5 Methods for Tracking Honey Production

5 Methods for Tracking Honey Production

Keeping and tracking information about your honey production is very important. The reason is that it can insure you’re on track with harvesting and let you know whether your bees are doing well this year or not.

When keeping bees, our resident beeker Jason recommends tracking how many buckets you get from your honey harvest.  He also suggests documenting the dates of when the honey was extracted. This information will help you in the future to see trends and verify that everything is on track.

For example, this year Jason was worried about the drought in Utah affecting his honeyflow. He thought that his bees were not on track, and he wasn’t going to be able to harvest much. However, after looking at his honeyflow and extraction documentation from previous years, he realized that his bees were actually doing fine and on schedule. Therefore, keeping information like this can help beekeepers to not pull their supers too early or too late.

Here are 5 ways you can track your honeyflow.

1. Keeping A Notebook

Sometimes writing information down is the best thing. Having a notebook and writing the information about your bees and honey production is one of the ways to keep track. We suggest that you write what month, day, and year it is. We also suggest you write how many honey buckets you got, and what bee yards or colonies you got them from. It could look a little like this.

Notebook Honeyflow 2022

2. Document With Photos

Jason, our main beekeeper at HARVEST LANEY HONEY, prefers to also keep track of his honeyflow by taking photos of what he wrote down. He suggests that you first write down the information of when it was extracted, how many honey buckets there were, and where they came from. Then take photos. Below is a picture of Jason’s honeyflow from 2014. 

Honeyflow 2013

3. Keep Notes In Your Phone

Another simple way to keep track is to just write notes on your phone. One way you can do this is to open the Notes app and document your information there. As mentioned above, we suggest that you put the date of when you extracted, how many honey buckets you got, and where they came from. It could look something like this.

4. Use Voice Memos

Something that is another great tool on your phone is the Voice Memos app. This allows you to record information about honey extraction as well as any personal notes that you may want to put in there simply by speaking and recording your thoughts. Once again, be sure to document the date, how many buckets, and where they came from.

5. Excel or Google Sheets

Lastly, if you’re a numbers or stat geek and love Excel or Google Sheets, this is a great option to keep track of your honeyflow. It allows you to stay very organized, and you can easily sort, copy and paste, and create summaries or graphs. See below for a brief example of Google sheets of how you can use it to store information.

* Additional Suggestions:

Here are a few additional things that you can add to your honey flow documentation to give you even more data:


  1. Keep Track of How Much The Honey Sold For

If you sell your honey, adding information about how much it sold for is a great way to know how to price it for the next year. This data can also help you know what would be the perfect price for your bees and your work.

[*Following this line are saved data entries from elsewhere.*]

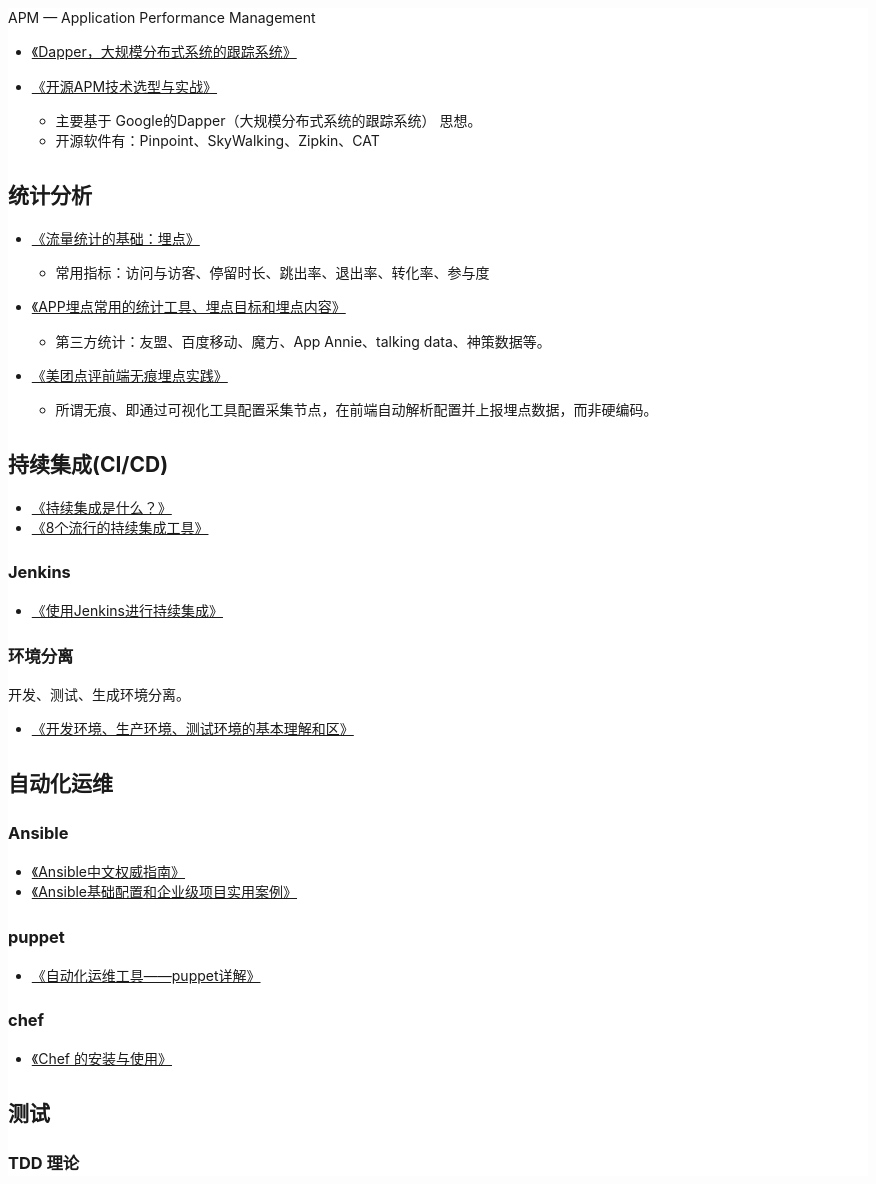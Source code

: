 APM —  Application Performance Management

* [《Dapper，大规模分布式系统的跟踪系统》](http://bigbully.github.io/Dapper-translation/)

* [《开源APM技术选型与实战》](http://www.infoq.com/cn/articles/apm-Pinpoint-practice)
	* 主要基于 Google的Dapper（大规模分布式系统的跟踪系统） 思想。
	* 开源软件有：Pinpoint、SkyWalking、Zipkin、CAT


## 统计分析

* [《流量统计的基础：埋点》](https://zhuanlan.zhihu.com/p/25195217)
	* 常用指标：访问与访客、停留时长、跳出率、退出率、转化率、参与度

* [《APP埋点常用的统计工具、埋点目标和埋点内容》](http://www.25xt.com/company/17066.html)
	* 第三方统计：友盟、百度移动、魔方、App Annie、talking data、神策数据等。

* [《美团点评前端无痕埋点实践》](https://tech.meituan.com/mt-mobile-analytics-practice.html)
	* 所谓无痕、即通过可视化工具配置采集节点，在前端自动解析配置并上报埋点数据，而非硬编码。 


## 持续集成(CI/CD)

* [《持续集成是什么？》](http://www.ruanyifeng.com/blog/2015/09/continuous-integration.html)
* [《8个流行的持续集成工具》](https://www.testwo.com/article/1170)

### Jenkins

* [《使用Jenkins进行持续集成》](https://www.liaoxuefeng.com/article/001463233913442cdb2d1bd1b1b42e3b0b29eb1ba736c5e000)

### 环境分离

开发、测试、生成环境分离。

* [《开发环境、生产环境、测试环境的基本理解和区》](https://my.oschina.net/sancuo/blog/214904)

## 自动化运维

### Ansible
* [《Ansible中文权威指南》](http://www.ansible.com.cn/)
* [《Ansible基础配置和企业级项目实用案例》](https://www.cnblogs.com/heiye123/articles/7855890.html)

### puppet
* [《自动化运维工具——puppet详解》](https://www.cnblogs.com/keerya/p/8040071.html)

### chef
* [《Chef 的安装与使用》](https://www.ibm.com/developerworks/cn/cloud/library/1407_caomd_chef/)

## 测试

### TDD 理论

  1. Document What Honey Came From Where

Like the list above, it’s good to know what yards or beehives the honey comes from. It’s even better if you add how much honey was produced from each yard. One way we measure is by using 5 gallon buckets. There are other ways, like measuring the weight, or using other containment bins to measure.

  1. Personalize Your Notes

Keeping personalized notes about each beehive or yard is a great way to spot trends and identify what’s working or not. For example, if you saw something weird this year with your hive, or it was having some problems, add that information. This can help you in future to know what to expect that can affect the honeyflow.

Beekeeping is unique and there are so many ways to be successful with your honeyflow.  What other tips or ideas from your experience might you suggest to help others improve and have an enjoyable experience?